*Problem requirements:* Where does the string "buglab" occur in the records below? Copy every line that holds it.
[[ Exercise data, beginning ]]
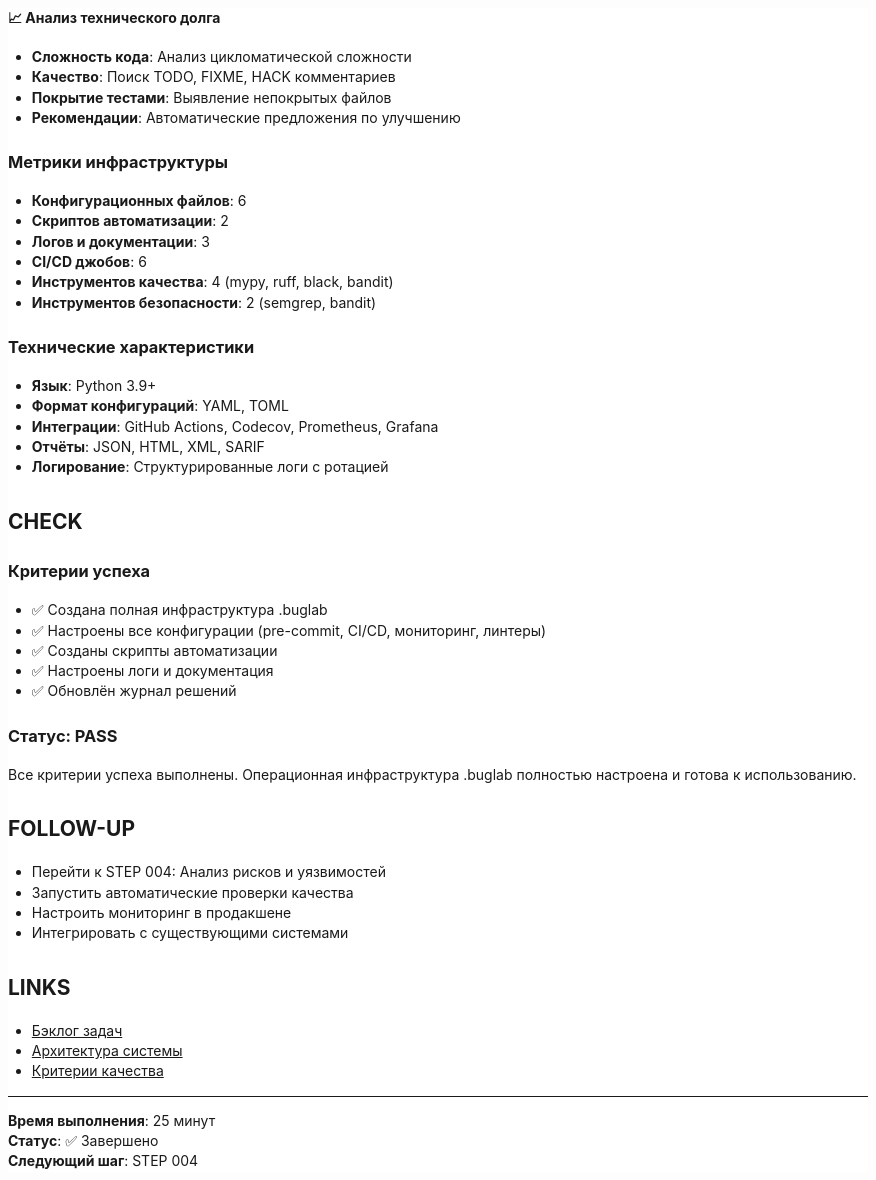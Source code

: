 #### 📈 Анализ технического долга
- **Сложность кода**: Анализ цикломатической сложности
- **Качество**: Поиск TODO, FIXME, HACK комментариев
- **Покрытие тестами**: Выявление непокрытых файлов
- **Рекомендации**: Автоматические предложения по улучшению

### Метрики инфраструктуры
- **Конфигурационных файлов**: 6
- **Скриптов автоматизации**: 2
- **Логов и документации**: 3
- **CI/CD джобов**: 6
- **Инструментов качества**: 4 (mypy, ruff, black, bandit)
- **Инструментов безопасности**: 2 (semgrep, bandit)

### Технические характеристики
- **Язык**: Python 3.9+
- **Формат конфигураций**: YAML, TOML
- **Интеграции**: GitHub Actions, Codecov, Prometheus, Grafana
- **Отчёты**: JSON, HTML, XML, SARIF
- **Логирование**: Структурированные логи с ротацией

## CHECK

### Критерии успеха
- ✅ Создана полная инфраструктура .buglab
- ✅ Настроены все конфигурации (pre-commit, CI/CD, мониторинг, линтеры)
- ✅ Созданы скрипты автоматизации
- ✅ Настроены логи и документация
- ✅ Обновлён журнал решений

### Статус: PASS
Все критерии успеха выполнены. Операционная инфраструктура .buglab полностью настроена и готова к использованию.

## FOLLOW-UP
- Перейти к STEP 004: Анализ рисков и уязвимостей
- Запустить автоматические проверки качества
- Настроить мониторинг в продакшене
- Интегрировать с существующими системами

## LINKS
- [Бэклог задач](02_Planning/backlog.md)
- [Архитектура системы](03_Design/architecture.md)
- [Критерии качества](05_Quality/tests.md)

---

**Время выполнения**: 25 минут  
**Статус**: ✅ Завершено  
**Следующий шаг**: STEP 004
[[ Exercise data, end ]]
*Exercise result:*
- ✅ Создана полная инфраструктура .buglab
Все критерии успеха выполнены. Операционная инфраструктура .buglab полностью настроена и готова к использованию.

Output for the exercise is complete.